Wherever a picture appears, leave it out; set down everything else in the records exactly.

Records for the task below:

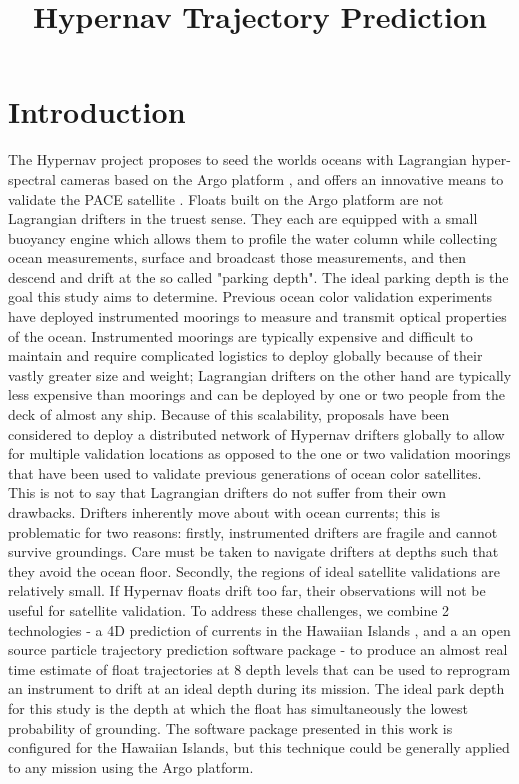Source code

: \documentclass{ametsocV5}
\title{Hypernav Trajectory Prediction}
\affiliation{Scripps Institution of Oceanography, 
La Jolla, California}
\begin{document}
\maketitle
\section{Introduction}
The Hypernav project proposes to seed the worlds oceans with Lagrangian hyper-spectral cameras based on the Argo platform \citep{roemmich2019future}, and offers an innovative means to validate the PACE satellite \citep{frouin2019atmospheric}. Floats built on the Argo platform are not Lagrangian drifters in the truest sense. They each are equipped with a small buoyancy engine which allows them to profile the water column while collecting ocean measurements, surface and broadcast those measurements, and then descend and drift at the so called "parking depth". The ideal parking depth is the goal this study aims to determine. Previous ocean color validation experiments have deployed instrumented moorings \citep{clark2003moby} to measure and transmit optical properties of the ocean. Instrumented moorings are typically expensive and difficult to maintain and require complicated logistics to deploy globally because of their vastly greater size and weight; Lagrangian drifters on the other hand are typically less expensive than moorings and can be deployed by one or two people from the deck of almost any ship. Because of this scalability, proposals have been considered to deploy a distributed network of Hypernav drifters globally to allow for multiple validation locations as opposed to the one or two validation moorings that have been used to validate previous generations of ocean color satellites. This is not to say that Lagrangian drifters do not suffer from their own drawbacks. Drifters inherently move about with ocean currents; this is problematic for two reasons: firstly, instrumented drifters are fragile and cannot survive groundings. Care must be taken to navigate drifters at depths such that they avoid the ocean floor. Secondly, the regions of ideal satellite validations are relatively small. If Hypernav floats drift too far, their observations will not be useful for satellite validation. To address these challenges, we combine 2 technologies - a 4D prediction of currents in the Hawaiian Islands \citep{PacIOOS}, and a an open source particle trajectory prediction software package \citep{delandmeter2019parcels} - to produce an almost real time estimate of float trajectories at 8 depth levels that can be used to reprogram an instrument to drift at an ideal depth during its mission. The ideal park depth for this study is the depth at which the float has simultaneously the lowest probability of grounding. The software package presented in this work is configured for the Hawaiian Islands, but this technique could be generally applied to any mission using the Argo platform.
\end{document}
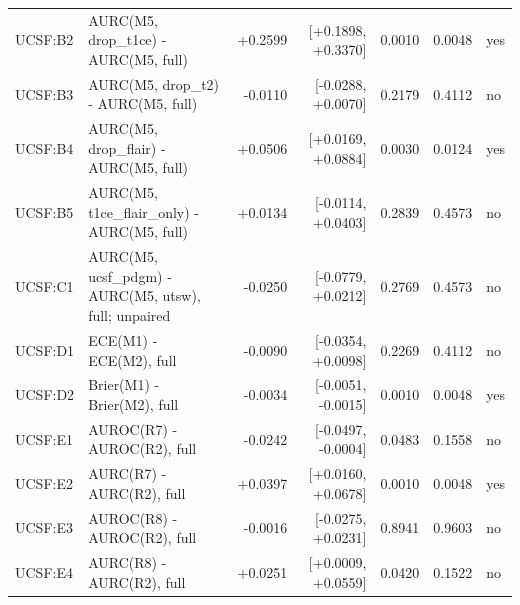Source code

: \begin{tabular}{llrrrrl}
UCSF:B2 & AURC(M5, drop\_t1ce) - AURC(M5, full) & +0.2599 & [+0.1898, +0.3370] & 0.0010 & 0.0048 & yes \\
UCSF:B3 & AURC(M5, drop\_t2) - AURC(M5, full) & -0.0110 & [-0.0288, +0.0070] & 0.2179 & 0.4112 & no \\
UCSF:B4 & AURC(M5, drop\_flair) - AURC(M5, full) & +0.0506 & [+0.0169, +0.0884] & 0.0030 & 0.0124 & yes \\
UCSF:B5 & AURC(M5, t1ce\_flair\_only) - AURC(M5, full) & +0.0134 & [-0.0114, +0.0403] & 0.2839 & 0.4573 & no \\
UCSF:C1 & AURC(M5, ucsf\_pdgm) - AURC(M5, utsw), full; unpaired & -0.0250 & [-0.0779, +0.0212] & 0.2769 & 0.4573 & no \\
UCSF:D1 & ECE(M1) - ECE(M2), full & -0.0090 & [-0.0354, +0.0098] & 0.2269 & 0.4112 & no \\
UCSF:D2 & Brier(M1) - Brier(M2), full & -0.0034 & [-0.0051, -0.0015] & 0.0010 & 0.0048 & yes \\
UCSF:E1 & AUROC(R7) - AUROC(R2), full & -0.0242 & [-0.0497, -0.0004] & 0.0483 & 0.1558 & no \\
UCSF:E2 & AURC(R7) - AURC(R2), full & +0.0397 & [+0.0160, +0.0678] & 0.0010 & 0.0048 & yes \\
UCSF:E3 & AUROC(R8) - AUROC(R2), full & -0.0016 & [-0.0275, +0.0231] & 0.8941 & 0.9603 & no \\
UCSF:E4 & AURC(R8) - AURC(R2), full & +0.0251 & [+0.0009, +0.0559] & 0.0420 & 0.1522 & no \\
\bottomrule
\end{tabular}

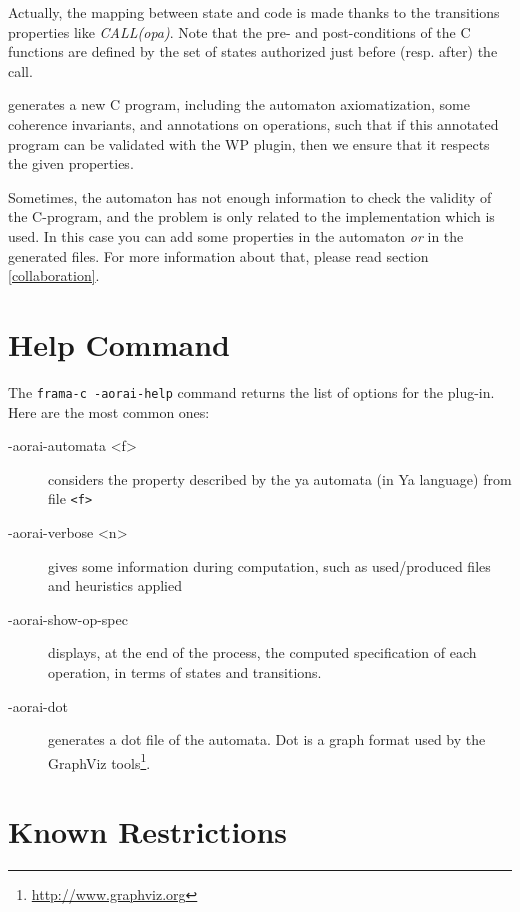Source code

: \documentclass{frama-c-book}
\begin{document}
Actually, the mapping between state and code is made thanks to the
transitions properties like \emph{CALL(opa)}. Note that
the pre- and post-conditions of the C functions are defined by the set
of states authorized just before (resp. after) the call.

\aorai generates a new C program, including the automaton
axiomatization, some coherence invariants, and annotations on
operations, such that if this annotated program can be validated with
the WP plugin, then we ensure that it respects the given
properties.

Sometimes, the automaton has not enough information to check the
validity of the C-program, and the problem is only related to the
implementation which is used. In this case you can add some properties
in the automaton \emph{or} in the generated files. For more
information about that, please read section \ref{collaboration}.

\section{Help Command}\label{sec:help-command}

 The \texttt{frama-c -aorai-help} command returns the list of options for the
 \aorai plug-in. Here are the most common ones:
 \begin{description}
   \item[-aorai-automata <f>] considers the property described by the ya
     automata (in Ya language) from file \texttt{<f>}
   \item[-aorai-verbose <n>] gives some information during computation,
     such as used/produced files and heuristics applied
   \item[-aorai-show-op-spec] displays, at the end of the process, the computed specification of each operation, in terms of states and transitions.
   \item[-aorai-dot] generates a dot file of the automata.
     Dot is a graph format used by the
     GraphViz tools\footnote{\url{http://www.graphviz.org}}.

 \end{description}

\section{Known Restrictions}
\end{document}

End of Records for the task.

Answer for this exercise:
Source code

: \documentclass{ametsocV5}
\title{Hypernav Trajectory Prediction}
\affiliation{Scripps Institution of Oceanography, 
La Jolla, California}
\begin{document}
\maketitle
\section{Introduction}
The Hypernav project proposes to seed the worlds oceans with Lagrangian hyper-spectral cameras based on the Argo platform \citep{roemmich2019future}, and offers an innovative means to validate the PACE satellite \citep{frouin2019atmospheric}. Floats built on the Argo platform are not Lagrangian drifters in the truest sense. They each are equipped with a small buoyancy engine which allows them to profile the water column while collecting ocean measurements, surface and broadcast those measurements, and then descend and drift at the so called "parking depth". The ideal parking depth is the goal this study aims to determine. Previous ocean color validation experiments have deployed instrumented moorings \citep{clark2003moby} to measure and transmit optical properties of the ocean. Instrumented moorings are typically expensive and difficult to maintain and require complicated logistics to deploy globally because of their vastly greater size and weight; Lagrangian drifters on the other hand are typically less expensive than moorings and can be deployed by one or two people from the deck of almost any ship. Because of this scalability, proposals have been considered to deploy a distributed network of Hypernav drifters globally to allow for multiple validation locations as opposed to the one or two validation moorings that have been used to validate previous generations of ocean color satellites. This is not to say that Lagrangian drifters do not suffer from their own drawbacks. Drifters inherently move about with ocean currents; this is problematic for two reasons: firstly, instrumented drifters are fragile and cannot survive groundings. Care must be taken to navigate drifters at depths such that they avoid the ocean floor. Secondly, the regions of ideal satellite validations are relatively small. If Hypernav floats drift too far, their observations will not be useful for satellite validation. To address these challenges, we combine 2 technologies - a 4D prediction of currents in the Hawaiian Islands \citep{PacIOOS}, and a an open source particle trajectory prediction software package \citep{delandmeter2019parcels} - to produce an almost real time estimate of float trajectories at 8 depth levels that can be used to reprogram an instrument to drift at an ideal depth during its mission. The ideal park depth for this study is the depth at which the float has simultaneously the lowest probability of grounding. The software package presented in this work is configured for the Hawaiian Islands, but this technique could be generally applied to any mission using the Argo platform.
\end{document}
Source code

: \begin{tabular}{llrrrrl}
UCSF:B2 & AURC(M5, drop\_t1ce) - AURC(M5, full) & +0.2599 & [+0.1898, +0.3370] & 0.0010 & 0.0048 & yes \\
UCSF:B3 & AURC(M5, drop\_t2) - AURC(M5, full) & -0.0110 & [-0.0288, +0.0070] & 0.2179 & 0.4112 & no \\
UCSF:B4 & AURC(M5, drop\_flair) - AURC(M5, full) & +0.0506 & [+0.0169, +0.0884] & 0.0030 & 0.0124 & yes \\
UCSF:B5 & AURC(M5, t1ce\_flair\_only) - AURC(M5, full) & +0.0134 & [-0.0114, +0.0403] & 0.2839 & 0.4573 & no \\
UCSF:C1 & AURC(M5, ucsf\_pdgm) - AURC(M5, utsw), full; unpaired & -0.0250 & [-0.0779, +0.0212] & 0.2769 & 0.4573 & no \\
UCSF:D1 & ECE(M1) - ECE(M2), full & -0.0090 & [-0.0354, +0.0098] & 0.2269 & 0.4112 & no \\
UCSF:D2 & Brier(M1) - Brier(M2), full & -0.0034 & [-0.0051, -0.0015] & 0.0010 & 0.0048 & yes \\
UCSF:E1 & AUROC(R7) - AUROC(R2), full & -0.0242 & [-0.0497, -0.0004] & 0.0483 & 0.1558 & no \\
UCSF:E2 & AURC(R7) - AURC(R2), full & +0.0397 & [+0.0160, +0.0678] & 0.0010 & 0.0048 & yes \\
UCSF:E3 & AUROC(R8) - AUROC(R2), full & -0.0016 & [-0.0275, +0.0231] & 0.8941 & 0.9603 & no \\
UCSF:E4 & AURC(R8) - AURC(R2), full & +0.0251 & [+0.0009, +0.0559] & 0.0420 & 0.1522 & no \\
\bottomrule
\end{tabular}

Source code

: \documentclass{frama-c-book}
\begin{document}
Actually, the mapping between state and code is made thanks to the
transitions properties like \emph{CALL(opa)}. Note that
the pre- and post-conditions of the C functions are defined by the set
of states authorized just before (resp. after) the call.

\aorai generates a new C program, including the automaton
axiomatization, some coherence invariants, and annotations on
operations, such that if this annotated program can be validated with
the WP plugin, then we ensure that it respects the given
properties.

Sometimes, the automaton has not enough information to check the
validity of the C-program, and the problem is only related to the
implementation which is used. In this case you can add some properties
in the automaton \emph{or} in the generated files. For more
information about that, please read section \ref{collaboration}.

\section{Help Command}\label{sec:help-command}

 The \texttt{frama-c -aorai-help} command returns the list of options for the
 \aorai plug-in. Here are the most common ones:
 \begin{description}
   \item[-aorai-automata <f>] considers the property described by the ya
     automata (in Ya language) from file \texttt{<f>}
   \item[-aorai-verbose <n>] gives some information during computation,
     such as used/produced files and heuristics applied
   \item[-aorai-show-op-spec] displays, at the end of the process, the computed specification of each operation, in terms of states and transitions.
   \item[-aorai-dot] generates a dot file of the automata.
     Dot is a graph format used by the
     GraphViz tools\footnote{\url{http://www.graphviz.org}}.

 \end{description}

\section{Known Restrictions}
\end{document}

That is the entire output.